TASK REQUIREMENTS =>
In the entries below, find every line with "list" and copy it.

INPUT =>
☆ ☆ ☆ ☆

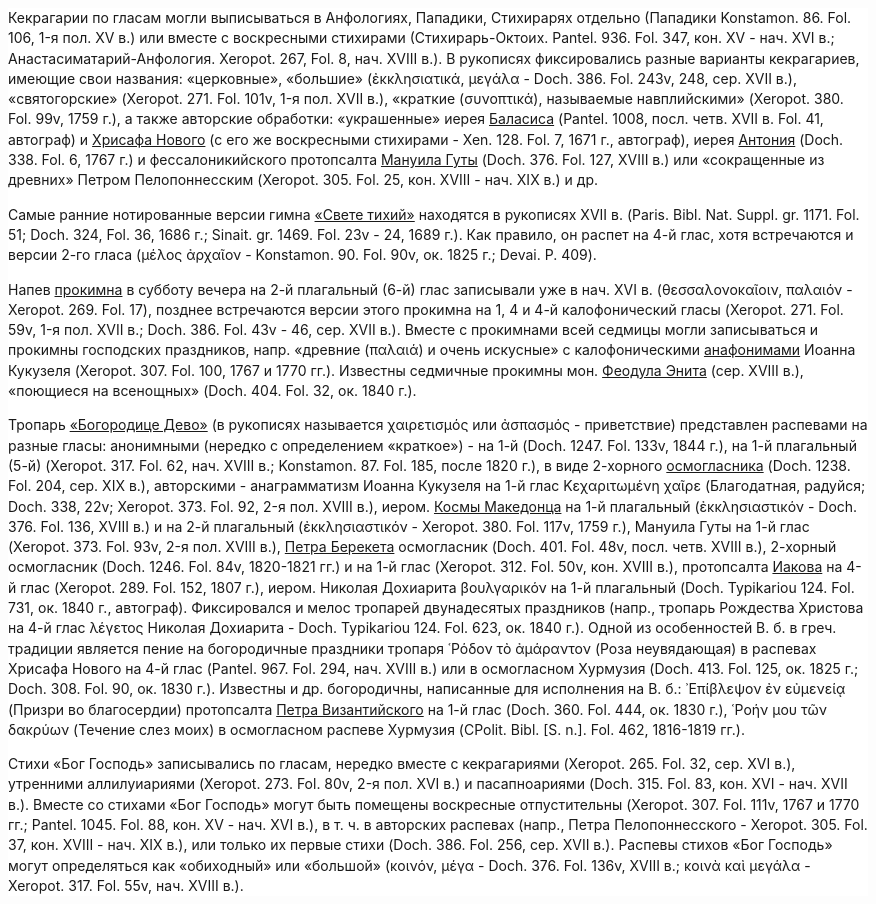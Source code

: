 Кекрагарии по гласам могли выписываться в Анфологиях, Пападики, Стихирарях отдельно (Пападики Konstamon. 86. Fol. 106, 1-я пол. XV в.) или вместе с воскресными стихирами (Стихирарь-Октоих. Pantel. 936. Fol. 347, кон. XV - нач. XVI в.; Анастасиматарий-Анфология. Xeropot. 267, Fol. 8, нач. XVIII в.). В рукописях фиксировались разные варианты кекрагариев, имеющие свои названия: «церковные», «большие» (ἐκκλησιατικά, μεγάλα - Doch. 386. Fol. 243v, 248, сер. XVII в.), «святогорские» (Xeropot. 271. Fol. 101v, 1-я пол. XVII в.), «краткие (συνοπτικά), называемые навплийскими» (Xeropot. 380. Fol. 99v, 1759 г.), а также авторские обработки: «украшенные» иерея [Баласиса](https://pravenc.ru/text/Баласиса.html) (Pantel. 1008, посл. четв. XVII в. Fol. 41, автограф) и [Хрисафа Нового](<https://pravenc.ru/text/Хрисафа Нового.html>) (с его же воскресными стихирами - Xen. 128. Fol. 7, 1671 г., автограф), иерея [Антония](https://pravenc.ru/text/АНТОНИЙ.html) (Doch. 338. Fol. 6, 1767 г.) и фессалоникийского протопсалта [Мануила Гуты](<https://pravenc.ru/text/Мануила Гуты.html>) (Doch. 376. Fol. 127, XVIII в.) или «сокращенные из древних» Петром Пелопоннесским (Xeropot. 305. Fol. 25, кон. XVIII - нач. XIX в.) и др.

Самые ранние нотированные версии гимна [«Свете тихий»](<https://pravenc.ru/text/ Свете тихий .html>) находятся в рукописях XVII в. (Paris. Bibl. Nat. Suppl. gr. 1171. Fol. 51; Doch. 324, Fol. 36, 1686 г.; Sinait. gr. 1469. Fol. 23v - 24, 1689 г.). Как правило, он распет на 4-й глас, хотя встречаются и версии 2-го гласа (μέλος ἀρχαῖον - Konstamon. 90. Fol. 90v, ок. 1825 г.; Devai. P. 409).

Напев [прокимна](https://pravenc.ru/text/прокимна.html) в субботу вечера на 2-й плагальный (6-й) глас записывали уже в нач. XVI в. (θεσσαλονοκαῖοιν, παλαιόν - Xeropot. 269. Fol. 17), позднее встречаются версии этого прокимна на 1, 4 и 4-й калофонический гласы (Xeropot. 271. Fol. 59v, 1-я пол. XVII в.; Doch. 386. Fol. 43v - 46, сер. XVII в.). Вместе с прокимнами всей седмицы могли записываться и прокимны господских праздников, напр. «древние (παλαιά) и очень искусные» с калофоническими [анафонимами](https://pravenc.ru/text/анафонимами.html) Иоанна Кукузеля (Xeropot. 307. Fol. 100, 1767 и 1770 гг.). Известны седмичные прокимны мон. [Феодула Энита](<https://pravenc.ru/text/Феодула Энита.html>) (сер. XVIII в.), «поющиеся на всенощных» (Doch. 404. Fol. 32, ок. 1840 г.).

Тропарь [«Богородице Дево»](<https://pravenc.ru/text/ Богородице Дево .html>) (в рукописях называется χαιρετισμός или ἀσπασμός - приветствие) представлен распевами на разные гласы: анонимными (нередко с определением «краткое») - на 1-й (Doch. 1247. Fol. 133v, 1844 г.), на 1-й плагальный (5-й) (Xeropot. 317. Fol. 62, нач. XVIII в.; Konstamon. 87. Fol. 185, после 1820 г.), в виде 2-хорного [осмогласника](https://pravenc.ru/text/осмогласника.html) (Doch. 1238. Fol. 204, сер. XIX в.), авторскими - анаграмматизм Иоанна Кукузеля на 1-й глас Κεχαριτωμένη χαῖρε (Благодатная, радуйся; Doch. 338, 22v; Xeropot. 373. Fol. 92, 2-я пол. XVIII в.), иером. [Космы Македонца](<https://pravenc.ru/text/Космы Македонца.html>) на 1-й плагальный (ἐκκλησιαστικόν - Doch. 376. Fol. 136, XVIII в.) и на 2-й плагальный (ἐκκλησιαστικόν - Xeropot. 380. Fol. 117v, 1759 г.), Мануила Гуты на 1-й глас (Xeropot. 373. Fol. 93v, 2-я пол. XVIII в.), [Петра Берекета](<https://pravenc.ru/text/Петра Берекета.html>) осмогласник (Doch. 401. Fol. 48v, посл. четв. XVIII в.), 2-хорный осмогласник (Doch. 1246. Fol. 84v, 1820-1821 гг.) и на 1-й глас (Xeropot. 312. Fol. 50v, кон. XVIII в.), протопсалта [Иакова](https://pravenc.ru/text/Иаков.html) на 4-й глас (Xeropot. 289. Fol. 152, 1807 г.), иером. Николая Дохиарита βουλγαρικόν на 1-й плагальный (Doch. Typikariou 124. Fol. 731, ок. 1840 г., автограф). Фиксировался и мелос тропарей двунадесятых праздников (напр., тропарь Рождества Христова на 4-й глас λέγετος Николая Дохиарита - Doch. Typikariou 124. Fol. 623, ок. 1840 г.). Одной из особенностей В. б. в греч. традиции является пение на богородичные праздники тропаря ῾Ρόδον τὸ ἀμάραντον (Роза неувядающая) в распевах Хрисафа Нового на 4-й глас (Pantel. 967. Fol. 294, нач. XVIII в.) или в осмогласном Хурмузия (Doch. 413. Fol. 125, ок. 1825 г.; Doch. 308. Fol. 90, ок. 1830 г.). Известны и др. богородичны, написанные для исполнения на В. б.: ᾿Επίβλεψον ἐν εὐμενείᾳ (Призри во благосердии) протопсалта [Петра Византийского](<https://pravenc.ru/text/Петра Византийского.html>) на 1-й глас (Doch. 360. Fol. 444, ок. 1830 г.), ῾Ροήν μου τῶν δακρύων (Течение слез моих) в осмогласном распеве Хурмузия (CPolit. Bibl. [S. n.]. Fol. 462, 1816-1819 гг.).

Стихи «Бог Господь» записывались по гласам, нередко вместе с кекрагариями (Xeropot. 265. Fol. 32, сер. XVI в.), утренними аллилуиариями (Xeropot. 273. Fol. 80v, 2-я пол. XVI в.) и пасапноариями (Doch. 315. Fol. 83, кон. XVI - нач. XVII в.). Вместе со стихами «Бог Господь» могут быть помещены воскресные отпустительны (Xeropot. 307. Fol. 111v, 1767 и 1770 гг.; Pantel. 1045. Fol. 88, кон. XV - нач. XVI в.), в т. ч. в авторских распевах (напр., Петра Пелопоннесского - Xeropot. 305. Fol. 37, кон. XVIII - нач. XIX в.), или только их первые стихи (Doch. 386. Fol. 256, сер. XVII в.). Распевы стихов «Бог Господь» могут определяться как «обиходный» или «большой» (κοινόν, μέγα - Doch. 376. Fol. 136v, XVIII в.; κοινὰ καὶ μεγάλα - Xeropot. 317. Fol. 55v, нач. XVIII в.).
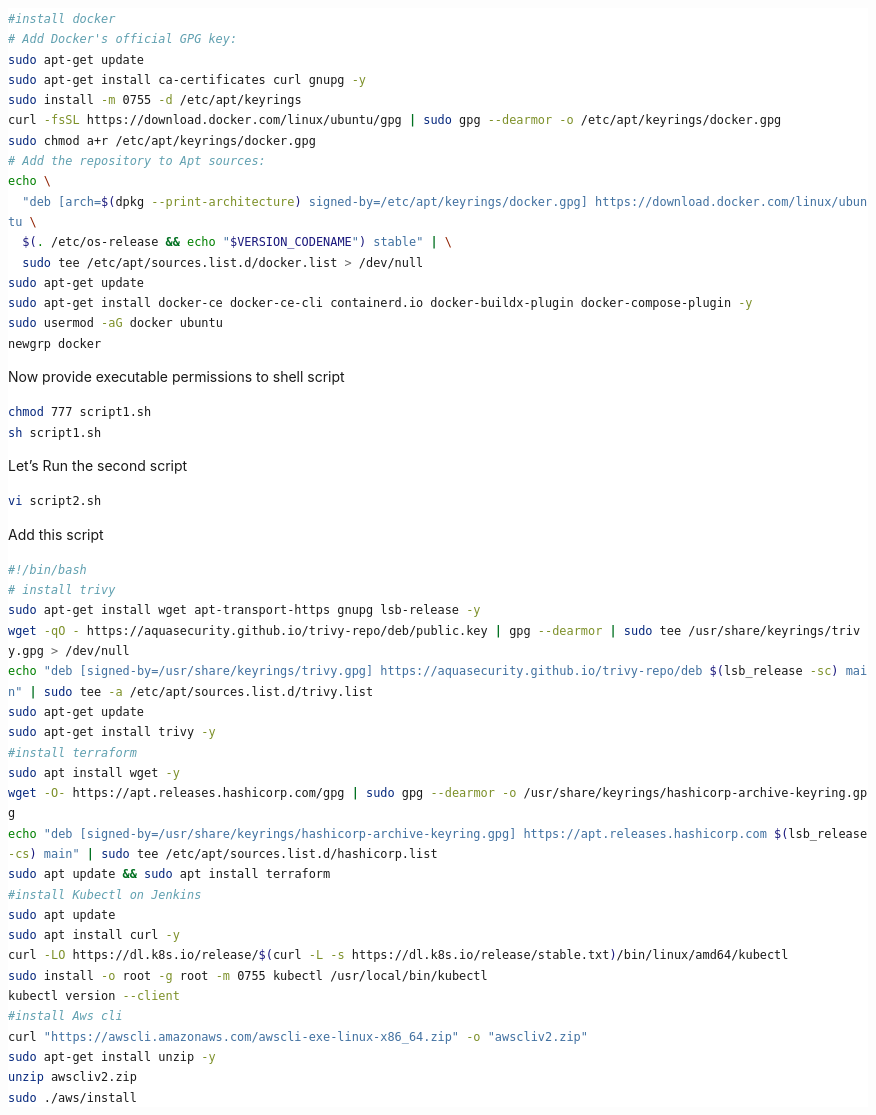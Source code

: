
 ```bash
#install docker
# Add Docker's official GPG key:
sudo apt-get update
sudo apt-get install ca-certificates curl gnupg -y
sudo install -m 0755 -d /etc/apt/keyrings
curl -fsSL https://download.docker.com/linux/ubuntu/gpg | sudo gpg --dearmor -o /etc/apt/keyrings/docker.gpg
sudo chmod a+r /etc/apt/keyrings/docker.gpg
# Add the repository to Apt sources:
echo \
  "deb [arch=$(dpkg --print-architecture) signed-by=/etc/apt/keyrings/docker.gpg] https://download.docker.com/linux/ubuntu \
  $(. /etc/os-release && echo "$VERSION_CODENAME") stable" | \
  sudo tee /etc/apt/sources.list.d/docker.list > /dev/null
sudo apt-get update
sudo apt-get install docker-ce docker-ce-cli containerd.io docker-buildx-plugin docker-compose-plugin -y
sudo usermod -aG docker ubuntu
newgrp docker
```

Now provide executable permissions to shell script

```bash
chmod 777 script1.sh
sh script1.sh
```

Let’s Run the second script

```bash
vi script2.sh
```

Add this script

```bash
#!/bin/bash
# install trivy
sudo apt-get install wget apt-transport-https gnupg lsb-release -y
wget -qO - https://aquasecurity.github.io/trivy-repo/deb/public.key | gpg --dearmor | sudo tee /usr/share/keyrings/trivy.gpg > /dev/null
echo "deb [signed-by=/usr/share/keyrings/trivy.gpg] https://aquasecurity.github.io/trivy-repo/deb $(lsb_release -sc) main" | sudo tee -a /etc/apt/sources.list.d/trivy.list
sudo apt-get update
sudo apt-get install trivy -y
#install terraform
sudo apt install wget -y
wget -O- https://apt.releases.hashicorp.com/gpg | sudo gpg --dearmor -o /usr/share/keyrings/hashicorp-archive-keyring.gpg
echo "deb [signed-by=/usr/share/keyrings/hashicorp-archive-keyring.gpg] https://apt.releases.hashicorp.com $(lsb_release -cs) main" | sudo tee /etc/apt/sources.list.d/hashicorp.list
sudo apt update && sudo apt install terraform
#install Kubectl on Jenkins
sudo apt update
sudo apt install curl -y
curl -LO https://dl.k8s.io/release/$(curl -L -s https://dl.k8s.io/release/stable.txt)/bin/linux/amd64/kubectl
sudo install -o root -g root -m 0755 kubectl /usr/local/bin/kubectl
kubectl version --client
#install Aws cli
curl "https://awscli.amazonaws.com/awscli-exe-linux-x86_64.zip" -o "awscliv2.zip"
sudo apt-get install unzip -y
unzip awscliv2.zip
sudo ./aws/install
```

☆ ☆ ☆ ☆

WRITTEN SOLUTION =>
  sudo tee /etc/apt/sources.list.d/docker.list > /dev/null
echo "deb [signed-by=/usr/share/keyrings/trivy.gpg] https://aquasecurity.github.io/trivy-repo/deb $(lsb_release -sc) main" | sudo tee -a /etc/apt/sources.list.d/trivy.list
echo "deb [signed-by=/usr/share/keyrings/hashicorp-archive-keyring.gpg] https://apt.releases.hashicorp.com $(lsb_release -cs) main" | sudo tee /etc/apt/sources.list.d/hashicorp.list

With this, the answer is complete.